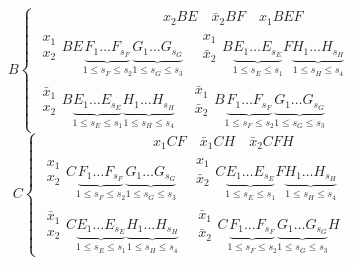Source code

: \documentclass[12pt,a4paper,oneside,fleqn,leqno]{article}
\theoremstyle{definition}
\begin{document}
			$$
			B\begin{cases}
\qquad\qquad\qquad\qquad\quad x_2BE\quad \bar{x}_2BF\quad x_1BEF\\
\begin{matrix}x_1\\x_2\end{matrix} BE\underbrace{F_1\ldots F_{s_F}}_{1 \leqslant s_F \leqslant s_2}\underbrace{G_1\ldots G_{s_G}}_{1 \leqslant s_G \leqslant s_3} \quad
 \begin{matrix}x_1\\\bar{x}_2\end{matrix} B\underbrace{E_1\ldots E_{s_E}}_{1 \leqslant s_E \leqslant s_1}F\underbrace{H_1\ldots H_{s_H}}_{1 \leqslant s_H \leqslant s_4} \\
 \begin{matrix}\bar{x}_1\\x_2\end{matrix} B\underbrace{E_1\ldots E_{s_E}}_{1 \leqslant s_E \leqslant s_1}\underbrace{H_1\ldots H_{s_H}}_{1 \leqslant s_H \leqslant s_4} \quad
\begin{matrix}\bar{x}_1\\\bar{x}_2\end{matrix} B\underbrace{F_1\ldots F_{s_F}}_{1 \leqslant s_F \leqslant s_2}\underbrace{G_1\ldots G_{s_G}}_{1 \leqslant s_G \leqslant s_3}
			\end{cases}
			$$
			$$
			C\begin{cases}
\qquad\qquad\qquad\qquad x_1CF\quad \bar{x}_1CH\quad \bar{x}_2CFH\\
\begin{matrix}x_1\\x_2\end{matrix} C\underbrace{F_1\ldots F_{s_F}}_{1 \leqslant s_F \leqslant s_2}\underbrace{G_1\ldots G_{s_G}}_{1 \leqslant s_G \leqslant s_3} \quad
 \begin{matrix}x_1\\\bar{x}_2\end{matrix} C\underbrace{E_1\ldots E_{s_E}}_{1 \leqslant s_E \leqslant s_1}F\underbrace{H_1\ldots H_{s_H}}_{1 \leqslant s_H \leqslant s_4} \\
 \begin{matrix}\bar{x}_1\\x_2\end{matrix} C\underbrace{E_1\ldots E_{s_E}}_{1 \leqslant s_E \leqslant s_1}\underbrace{H_1\ldots H_{s_H}}_{1 \leqslant s_H \leqslant s_4} \quad
\begin{matrix}\bar{x}_1\\\bar{x}_2\end{matrix} C\underbrace{F_1\ldots F_{s_F}}_{1 \leqslant s_F \leqslant s_2}\underbrace{G_1\ldots G_{s_G}}_{1 \leqslant s_G \leqslant s_3}H
			\end{cases}
			$$
\end{document}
******************************
> [Exercise]
The entire listing is to be printed exactly, with each picture omitted.

> [Solution to this task]
Source code

: \documentclass[12pt,a4paper,oneside,fleqn,leqno]{article}
\theoremstyle{definition}
\begin{document}
			$$
			B\begin{cases}
\qquad\qquad\qquad\qquad\quad x_2BE\quad \bar{x}_2BF\quad x_1BEF\\
\begin{matrix}x_1\\x_2\end{matrix} BE\underbrace{F_1\ldots F_{s_F}}_{1 \leqslant s_F \leqslant s_2}\underbrace{G_1\ldots G_{s_G}}_{1 \leqslant s_G \leqslant s_3} \quad
 \begin{matrix}x_1\\\bar{x}_2\end{matrix} B\underbrace{E_1\ldots E_{s_E}}_{1 \leqslant s_E \leqslant s_1}F\underbrace{H_1\ldots H_{s_H}}_{1 \leqslant s_H \leqslant s_4} \\
 \begin{matrix}\bar{x}_1\\x_2\end{matrix} B\underbrace{E_1\ldots E_{s_E}}_{1 \leqslant s_E \leqslant s_1}\underbrace{H_1\ldots H_{s_H}}_{1 \leqslant s_H \leqslant s_4} \quad
\begin{matrix}\bar{x}_1\\\bar{x}_2\end{matrix} B\underbrace{F_1\ldots F_{s_F}}_{1 \leqslant s_F \leqslant s_2}\underbrace{G_1\ldots G_{s_G}}_{1 \leqslant s_G \leqslant s_3}
			\end{cases}
			$$
			$$
			C\begin{cases}
\qquad\qquad\qquad\qquad x_1CF\quad \bar{x}_1CH\quad \bar{x}_2CFH\\
\begin{matrix}x_1\\x_2\end{matrix} C\underbrace{F_1\ldots F_{s_F}}_{1 \leqslant s_F \leqslant s_2}\underbrace{G_1\ldots G_{s_G}}_{1 \leqslant s_G \leqslant s_3} \quad
 \begin{matrix}x_1\\\bar{x}_2\end{matrix} C\underbrace{E_1\ldots E_{s_E}}_{1 \leqslant s_E \leqslant s_1}F\underbrace{H_1\ldots H_{s_H}}_{1 \leqslant s_H \leqslant s_4} \\
 \begin{matrix}\bar{x}_1\\x_2\end{matrix} C\underbrace{E_1\ldots E_{s_E}}_{1 \leqslant s_E \leqslant s_1}\underbrace{H_1\ldots H_{s_H}}_{1 \leqslant s_H \leqslant s_4} \quad
\begin{matrix}\bar{x}_1\\\bar{x}_2\end{matrix} C\underbrace{F_1\ldots F_{s_F}}_{1 \leqslant s_F \leqslant s_2}\underbrace{G_1\ldots G_{s_G}}_{1 \leqslant s_G \leqslant s_3}H
			\end{cases}
			$$
\end{document}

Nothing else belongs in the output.